KDSDÖY, Suriye'deki tüm tarafları ‘ulusal sorumluluklarını yerine getirmeye, nefret ve şiddet söylemlerini terk etmeye ve ülkeyi yıkıcı iç çatışmalara sürüklemeye yönelik tüm girişimlere karşı çıkmaya’ çağırdı.

Suriye topraklarının birliğinin tartışılmaz bir ilke olduğunu ve demokratik özyönetim vizyonunun ve ulusal değişim projesinde bizimle birlikte olan tüm siyasi güçlerin sabit bir temeli olduğunu vurgulayan KDSDÖY, bu konuda aşırıya kaçmanın, siyasi çözüm fırsatlarını baltalamak isteyenlere yarar sağlayacağı uyarısında bulundu.

KDSDÖY, Suriye hükümeti ile ABD ve Fransa hükümetlerinin temsilcilerinin de katıldığı son toplantıların, ‘Suriye devriminin başlangıcından beri hep istediğimiz ciddi bir Suriye-Suriye diyalogu sürecini başlatmak için çok önemli bir adım’ olduğunu belirtti.

"Nefret ve ihanet"

KDSDÖY Dış İlişkiler Departmanı Eş Başkanı İlham Ahmed dün yaptığı açıklamada, resmi makamlardan yapılan bazı açıklamalarda ‘nefret ve ihanet’ söylemlerinin arttığını belirterek endişesini dile getirdi.

Kürt yetkili, sosyal medya platformu X üzerinden yaptığı açıklamada, “Diyaloğu zayıflatmayan, güçlendiren yapıcı bir rol oynamasını umuyoruz.
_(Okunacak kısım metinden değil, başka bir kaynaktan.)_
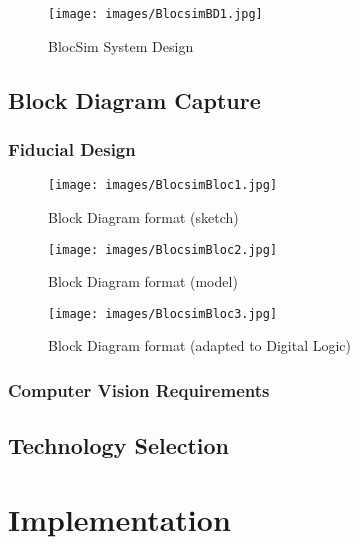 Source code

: \begin{figure}[ht!]
\centering
\texttt{[image: images/BlocsimBD1.jpg]}
\caption{BlocSim System Design}
\label{im:BlocsimBD1}
\end{figure}



\section{Block Diagram Capture}



\subsection{Fiducial Design}

\begin{figure}[ht!]
\centering
\texttt{[image: images/BlocsimBloc1.jpg]}
\caption{Block Diagram format (sketch)}
\label{im:BlocsimBD1}
\end{figure}

\begin{figure}[ht!]
\centering
\texttt{[image: images/BlocsimBloc2.jpg]}
\caption{Block Diagram format (model)}
\label{im:BlocsimBD2}
\end{figure}

\begin{figure}[ht!]
\centering
\texttt{[image: images/BlocsimBloc3.jpg]}
\caption{Block Diagram format (adapted to Digital Logic)}
\label{im:BlocsimBD3}
\end{figure}



\subsection{Computer Vision Requirements}



\section{Technology Selection}




\chapter{Implementation}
Suriye'deki siyasi çözüme yönelik ABD ve Fransa'nın sürekli desteğini ve Suriyeliler arasındaki görüş ayrılıklarını gidermeye katkıda bulunmalarını takdirle karşılıyoruz” ifadelerini kullandı.

Suriye Cumhurbaşkanı Ahmed eş-Şara, geçtiğimiz günlerde SDG lideri Mazlum Abdi ve ABD’nin Suriye Özel Temsilcisi Thomas Barrack ile Şam'da üçlü görüşmelerde bulunarak, geçtiğimiz mart ayında Şara ve Abdi arasında imzalanan ve Suriye'nin kuzeyindeki ve doğusundaki sivil ve askeri kurumların yıl sonuna kadar yeni Suriye yönetimi bünyesine alınmasını öngören anlaşmanın uygulanmasının önündeki engelleri kaldırmaya çalıştı.

Şarku’l Avsat’ın edindiği bilgiye göre anlaşmanın şu ana kadar, Halep'teki tutuklu takası ve Kürtlerin çoğunlukta olduğu Şeyh Maksud ve Eşrefiye mahallelerinin hükümet ve Kürt güçlerinin ortak kontrolü altına alınması dışındaki çoğu maddesi uygulanmadı.